The RAND study reveals how decades of pro-wealth policies have led to deep economic insecurity for the majority of Americans. As wages have stagnated, the cost of housing, healthcare, and education has skyrocketed, making it increasingly difficult for working families to stay afloat.

Despite the overwhelming evidence of growing economic inequality, House Republicans are advancing new tax cuts that would further benefit the wealthiest Americans. Last week, House GOP members passed a budget resolution paving the way for additional tax breaks while proposing deep cuts to Medicaid, housing assistance, and food programs.

“Given this reality, we cannot provide another $1.1 trillion tax break to the top 1 percent by making massive cuts to healthcare, housing, education and nutrition assistance as President Trump and Republicans in Congress want to do. We must do the exact opposite,” Sanders said.

The continued erosion of middle-class wealth has led to:

• A housing affordability crisis, with homeownership increasingly out of reach for many Americans.

• Rising healthcare costs, leaving millions burdened by medical debt.

• Student loan debt at record highs, making it harder for younger generations to achieve financial stability.
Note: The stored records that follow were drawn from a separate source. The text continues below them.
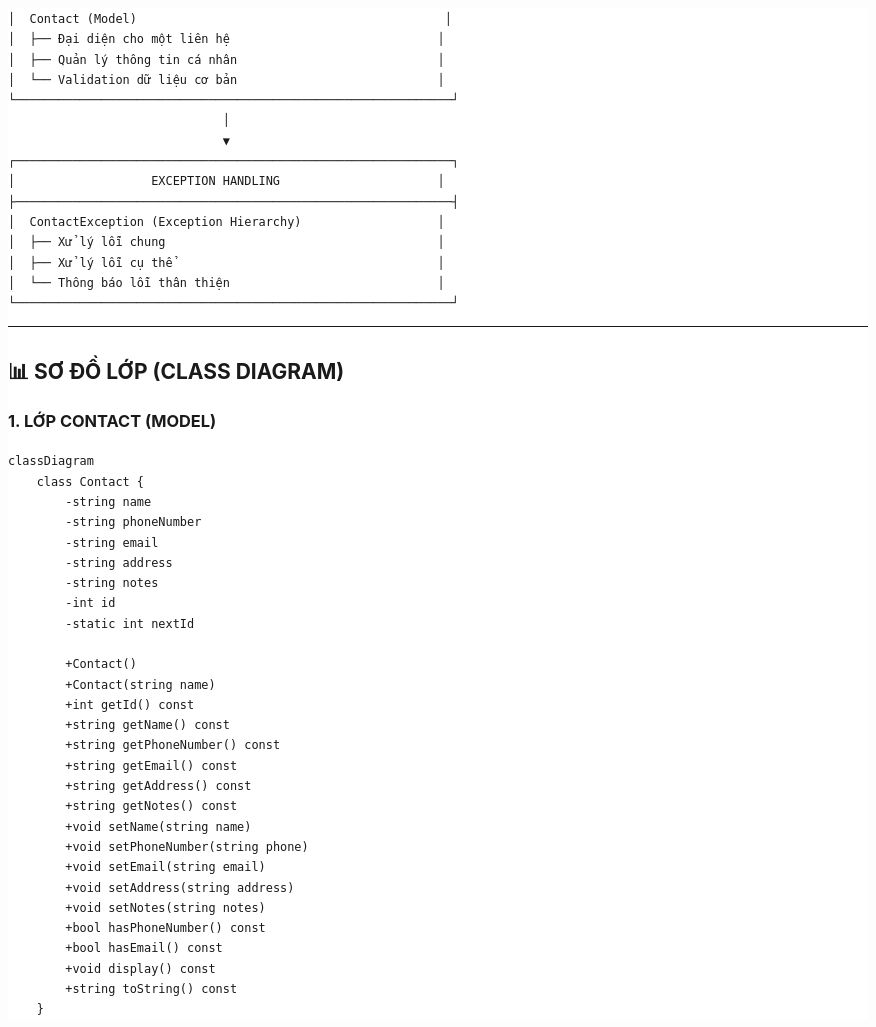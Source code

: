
 ```
│  Contact (Model)                                           │
│  ├── Đại diện cho một liên hệ                             │
│  ├── Quản lý thông tin cá nhân                            │
│  └── Validation dữ liệu cơ bản                            │
└─────────────────────────────────────────────────────────────┘
                              │
                              ▼
┌─────────────────────────────────────────────────────────────┐
│                   EXCEPTION HANDLING                      │
├─────────────────────────────────────────────────────────────┤
│  ContactException (Exception Hierarchy)                   │
│  ├── Xử lý lỗi chung                                      │
│  ├── Xử lý lỗi cụ thể                                     │
│  └── Thông báo lỗi thân thiện                             │
└─────────────────────────────────────────────────────────────┘
```

---

## 📊 SƠ ĐỒ LỚP (CLASS DIAGRAM)

### 1. LỚP CONTACT (MODEL)

```mermaid
classDiagram
    class Contact {
        -string name
        -string phoneNumber
        -string email
        -string address
        -string notes
        -int id
        -static int nextId
        
        +Contact()
        +Contact(string name)
        +int getId() const
        +string getName() const
        +string getPhoneNumber() const
        +string getEmail() const
        +string getAddress() const
        +string getNotes() const
        +void setName(string name)
        +void setPhoneNumber(string phone)
        +void setEmail(string email)
        +void setAddress(string address)
        +void setNotes(string notes)
        +bool hasPhoneNumber() const
        +bool hasEmail() const
        +void display() const
        +string toString() const
    }
```
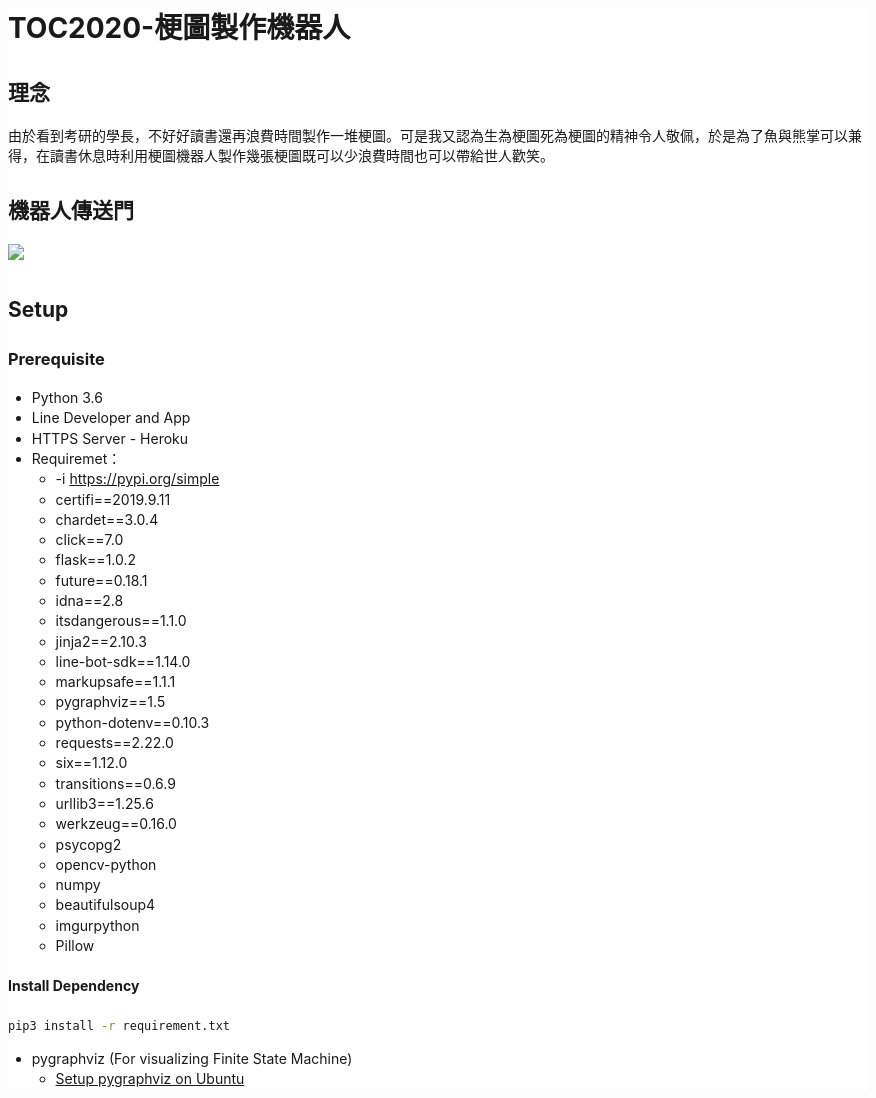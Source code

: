 # TOC2020-梗圖製作機器人
## 理念
由於看到考研的學長，不好好讀書還再浪費時間製作一堆梗圖。可是我又認為生為梗圖死為梗圖的精神令人敬佩，於是為了魚與熊掌可以兼得，在讀書休息時利用梗圖機器人製作幾張梗圖既可以少浪費時間也可以帶給世人歡笑。
## 機器人傳送門
![](https://i.imgur.com/SxYY1vX.png)
## Setup

### Prerequisite
* Python 3.6
* Line Developer and App
* HTTPS Server - Heroku
* Requiremet：
    * -i https://pypi.org/simple
    * certifi==2019.9.11
    * chardet==3.0.4
    * click==7.0
    * flask==1.0.2
    *    future==0.18.1
    *    idna==2.8
    *    itsdangerous==1.1.0
    *    jinja2==2.10.3
    *    line-bot-sdk==1.14.0
    *    markupsafe==1.1.1
    *    pygraphviz==1.5
    *    python-dotenv==0.10.3
    *    requests==2.22.0
    *    six==1.12.0
    *    transitions==0.6.9
    *    urllib3==1.25.6
    *    werkzeug==0.16.0
    *    psycopg2
    *    opencv-python
    *    numpy
    *    beautifulsoup4
    *    imgurpython
    *    Pillow

#### Install Dependency
```sh
pip3 install -r requirement.txt
```

* pygraphviz (For visualizing Finite State Machine)
    * [Setup pygraphviz on Ubuntu](http://www.jianshu.com/p/a3da7ecc5303)

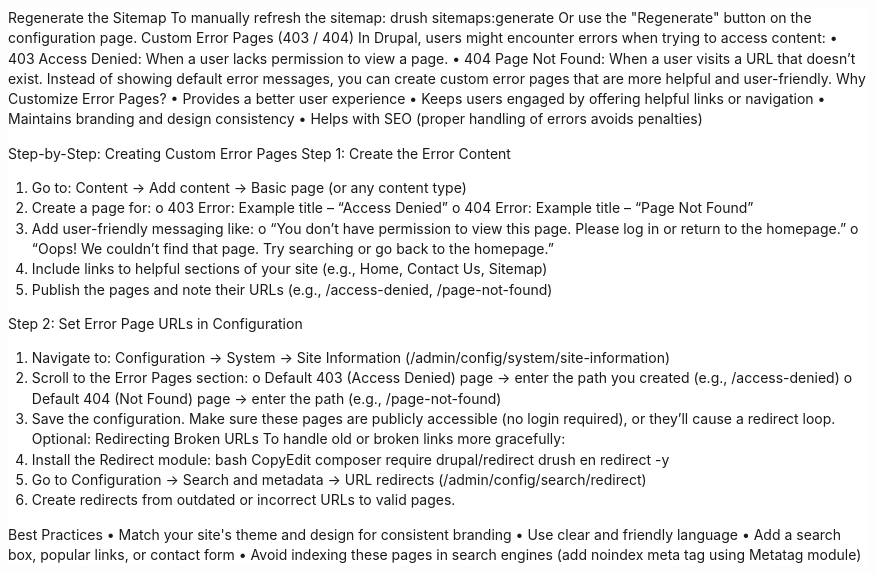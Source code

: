 Regenerate the Sitemap
To manually refresh the sitemap:
drush sitemaps:generate
Or use the "Regenerate" button on the configuration page.
Custom Error Pages (403 / 404)
In Drupal, users might encounter errors when trying to access content:
•	403 Access Denied: When a user lacks permission to view a page.
•	404 Page Not Found: When a user visits a URL that doesn’t exist.
Instead of showing default error messages, you can create custom error pages that are more helpful and user-friendly.
Why Customize Error Pages?
•	Provides a better user experience
•	Keeps users engaged by offering helpful links or navigation
•	Maintains branding and design consistency
•	Helps with SEO (proper handling of errors avoids penalties)

 Step-by-Step: Creating Custom Error Pages
Step 1: Create the Error Content
1.	Go to:
Content → Add content → Basic page (or any content type)
2.	Create a page for:
o	403 Error: Example title – “Access Denied”
o	404 Error: Example title – “Page Not Found”
3.	Add user-friendly messaging like:
o	“You don’t have permission to view this page. Please log in or return to the homepage.”
o	“Oops! We couldn’t find that page. Try searching or go back to the homepage.”
4.	Include links to helpful sections of your site (e.g., Home, Contact Us, Sitemap)
5.	Publish the pages and note their URLs (e.g., /access-denied, /page-not-found)


Step 2: Set Error Page URLs in Configuration
1.	Navigate to:
Configuration → System → Site Information
(/admin/config/system/site-information)
2.	Scroll to the Error Pages section:
o	Default 403 (Access Denied) page → enter the path you created (e.g., /access-denied)
o	Default 404 (Not Found) page → enter the path (e.g., /page-not-found)
3.	Save the configuration.
 Make sure these pages are publicly accessible (no login required), or they’ll cause a redirect loop.
Optional: Redirecting Broken URLs
To handle old or broken links more gracefully:
1.	Install the Redirect module:
bash
CopyEdit
composer require drupal/redirect
drush en redirect -y
2.	Go to Configuration → Search and metadata → URL redirects
(/admin/config/search/redirect)
3.	Create redirects from outdated or incorrect URLs to valid pages.

Best Practices
•	Match your site's theme and design for consistent branding
•	Use clear and friendly language
•	Add a search box, popular links, or contact form
•	Avoid indexing these pages in search engines (add noindex meta tag using Metatag module)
• Declining economic mobility, with many Americans earning less than their parents did at the same age.

Progressives argue that policy changes are necessary to reverse the growing wealth gap and ensure that economic growth benefits all Americans—not just the richest few. Proposals include:

• Raising the federal minimum wage to reflect inflation and productivity growth.

• Implementing a wealth tax on billionaires and closing tax loopholes that allow the ultra-rich to avoid paying their fair share.

• Strengthening labor protections to empower workers and restore collective bargaining rights.

As the 2024 elections approach, economic inequality remains one of the most pressing issues facing the country. The RAND study underscores how decades of policies have redistributed wealth upward, and without intervention, this trend is expected to continue.

The $79 trillion shift in wealth from the bottom 90% to the top 1% is not just an economic issue—it is a crisis with far-reaching social and political consequences. As Republicans push for further tax breaks for the wealthy while proposing cuts to essential programs, progressives argue that the country must choose between continuing policies that fuel inequality or implementing reforms to rebuild a fairer economy.